Legal story: music publishers suing Anthropic

  • Who sued and what they allege

    • A group of music publishers led by Concord and Universal Music Group filed suit against Anthropic.
    • Allegation: Anthropic illegally downloaded over ~20,000 copyrighted works (sheet music, lyrics, musical compositions).
    • Damages sought: reportedly in excess of $3 billion.
  • Context and procedural background

    • The same legal team (per the episode) was involved in an earlier authors’ lawsuit against Anthropic alleging piracy of copyrighted books.
    • During discovery the publishers claim they found more allegedly downloaded works, expanding the scope from an original ~500 works to thousands, prompting a separate lawsuit after amendment attempts were denied.
  • Prior related ruling and penalties (as discussed on the show)

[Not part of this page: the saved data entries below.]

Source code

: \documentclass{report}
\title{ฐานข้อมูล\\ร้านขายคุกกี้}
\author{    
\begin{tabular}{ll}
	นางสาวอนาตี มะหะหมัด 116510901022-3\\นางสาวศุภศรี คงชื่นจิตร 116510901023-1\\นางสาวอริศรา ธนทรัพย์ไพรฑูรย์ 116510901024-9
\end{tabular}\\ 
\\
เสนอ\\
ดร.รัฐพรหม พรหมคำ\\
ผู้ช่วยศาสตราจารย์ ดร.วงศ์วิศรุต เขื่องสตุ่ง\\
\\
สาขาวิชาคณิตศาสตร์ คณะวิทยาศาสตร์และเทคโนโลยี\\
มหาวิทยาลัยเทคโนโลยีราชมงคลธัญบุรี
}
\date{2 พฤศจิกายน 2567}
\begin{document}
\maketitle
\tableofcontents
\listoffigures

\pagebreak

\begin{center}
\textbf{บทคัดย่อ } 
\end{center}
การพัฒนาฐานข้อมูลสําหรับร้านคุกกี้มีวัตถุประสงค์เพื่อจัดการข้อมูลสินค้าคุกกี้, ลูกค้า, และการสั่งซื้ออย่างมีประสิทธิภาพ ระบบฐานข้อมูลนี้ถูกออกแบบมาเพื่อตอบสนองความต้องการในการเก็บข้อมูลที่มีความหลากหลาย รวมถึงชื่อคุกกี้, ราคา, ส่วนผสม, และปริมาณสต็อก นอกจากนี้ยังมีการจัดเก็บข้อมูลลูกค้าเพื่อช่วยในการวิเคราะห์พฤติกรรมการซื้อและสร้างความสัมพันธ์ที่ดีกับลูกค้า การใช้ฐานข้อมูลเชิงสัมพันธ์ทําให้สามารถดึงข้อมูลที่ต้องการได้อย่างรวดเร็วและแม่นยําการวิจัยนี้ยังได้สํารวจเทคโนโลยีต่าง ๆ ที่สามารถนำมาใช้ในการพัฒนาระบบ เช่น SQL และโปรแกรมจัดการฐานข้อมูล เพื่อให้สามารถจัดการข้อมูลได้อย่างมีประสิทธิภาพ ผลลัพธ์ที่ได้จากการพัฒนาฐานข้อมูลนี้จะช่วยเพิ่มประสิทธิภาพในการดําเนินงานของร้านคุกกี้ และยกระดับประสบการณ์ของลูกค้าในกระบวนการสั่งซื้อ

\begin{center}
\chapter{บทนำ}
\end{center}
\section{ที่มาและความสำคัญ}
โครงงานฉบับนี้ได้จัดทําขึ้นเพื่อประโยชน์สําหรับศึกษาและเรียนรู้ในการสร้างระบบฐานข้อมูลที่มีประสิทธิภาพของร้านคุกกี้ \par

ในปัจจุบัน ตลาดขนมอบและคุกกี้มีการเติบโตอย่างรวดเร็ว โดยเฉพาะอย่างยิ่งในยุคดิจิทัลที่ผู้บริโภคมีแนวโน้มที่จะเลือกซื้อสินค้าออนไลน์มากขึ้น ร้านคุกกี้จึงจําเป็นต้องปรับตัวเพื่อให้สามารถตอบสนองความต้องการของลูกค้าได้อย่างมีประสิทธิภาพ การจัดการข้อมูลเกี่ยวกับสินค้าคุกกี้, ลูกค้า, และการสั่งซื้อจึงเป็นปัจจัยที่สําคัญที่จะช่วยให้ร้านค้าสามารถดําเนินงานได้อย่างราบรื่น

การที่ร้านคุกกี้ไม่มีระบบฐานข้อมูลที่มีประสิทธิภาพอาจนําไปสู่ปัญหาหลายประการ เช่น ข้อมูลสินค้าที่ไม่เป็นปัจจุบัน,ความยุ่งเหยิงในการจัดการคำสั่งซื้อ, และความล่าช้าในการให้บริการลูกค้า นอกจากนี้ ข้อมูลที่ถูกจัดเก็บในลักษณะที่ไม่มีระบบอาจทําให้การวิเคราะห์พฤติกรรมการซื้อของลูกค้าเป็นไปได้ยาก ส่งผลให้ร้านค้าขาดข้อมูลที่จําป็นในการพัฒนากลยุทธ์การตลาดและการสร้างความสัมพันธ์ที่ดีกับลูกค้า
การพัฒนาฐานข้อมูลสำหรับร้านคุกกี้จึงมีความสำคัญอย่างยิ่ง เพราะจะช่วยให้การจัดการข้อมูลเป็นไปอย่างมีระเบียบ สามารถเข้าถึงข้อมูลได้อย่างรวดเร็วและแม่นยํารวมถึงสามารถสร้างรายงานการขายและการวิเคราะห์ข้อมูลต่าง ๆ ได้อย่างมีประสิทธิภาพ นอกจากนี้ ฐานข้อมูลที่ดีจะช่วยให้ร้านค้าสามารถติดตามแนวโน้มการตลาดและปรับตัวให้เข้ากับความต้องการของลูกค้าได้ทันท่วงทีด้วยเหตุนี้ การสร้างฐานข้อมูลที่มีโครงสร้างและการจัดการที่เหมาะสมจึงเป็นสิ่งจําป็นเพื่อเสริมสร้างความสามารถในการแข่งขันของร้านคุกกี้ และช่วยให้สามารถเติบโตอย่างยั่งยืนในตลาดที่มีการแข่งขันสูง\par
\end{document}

    • The host recounts an earlier case where a judge ruled training on copyrighted material can be lawful, but acquiring content via piracy is not.
    • Anthropic was described as having initially downloaded pirated books, later buying and scanning many books; that matter resulted in a multi‑hundred‑million to billion‑scale penalty (host cites $1.5B and payments to authors).
    • The new music lawsuit names Anthropic executives (CEO and cofounder mentioned) in addition to the company.
  • Host perspective on the lawsuit

    • Skeptical that the publishers will collect the full $3B for ~20,000 lyrics; calls the amount “ludicrous.”
    • Suggests lawyers are aggressively pursuing big damages and that some of this is driven by litigation opportunities around AI’s training data.
    • Reiterates that AI companies should pay for data and train responsibly, but anticipates continued legal battles as part of the AI “gold rush.”

Key takeaways

  • Product:

    • Anthropic is expanding Claude’s reach by bringing Cloud Code–style plugins to a general audience through Co‑work, prioritizing enterprise workflows and customizability.
    • Plugins could significantly boost internal automation and become more powerful as they learn company‑specific workflows.
    • Currently in research preview; plugins available to paying customers and local saves; org‑wide sharing planned.
  • Legal:

    • Anthropic faces a high‑stakes copyright suit from major music publishers alleging large‑scale unauthorized downloads; claimed damages exceed $3B.
    • This follows earlier litigation over allegedly pirated book data; there’s precedent that piracy to acquire training data can trigger heavy penalties.
    • The host expects continued legal scrutiny of AI training practices and doubts the full damages sought will be awarded.

Notable quotes from the episode

  • On plugins: “Plugins are basically intentionally built to be customizable… enterprise customers are going to develop their own use cases.”
  • On the lawsuit: “To me, I don’t think this one’s going to do as well… $3 billion for 20,000 lyrics feels ludicrous.”

Practical next steps (if you care about testing Anthropic / other models)

  • Try plugins/Co‑work if you’re an enterprise user and want customizable agent automations for team workflows.
  • If you want side‑by‑side access to multiple top models (OpenAI, Anthropic, Google, etc.), the host recommends trying AIbox.ai (promotional mention).

This summary captures the episode’s product news and legal analysis, plus the host’s views and practical recommendations.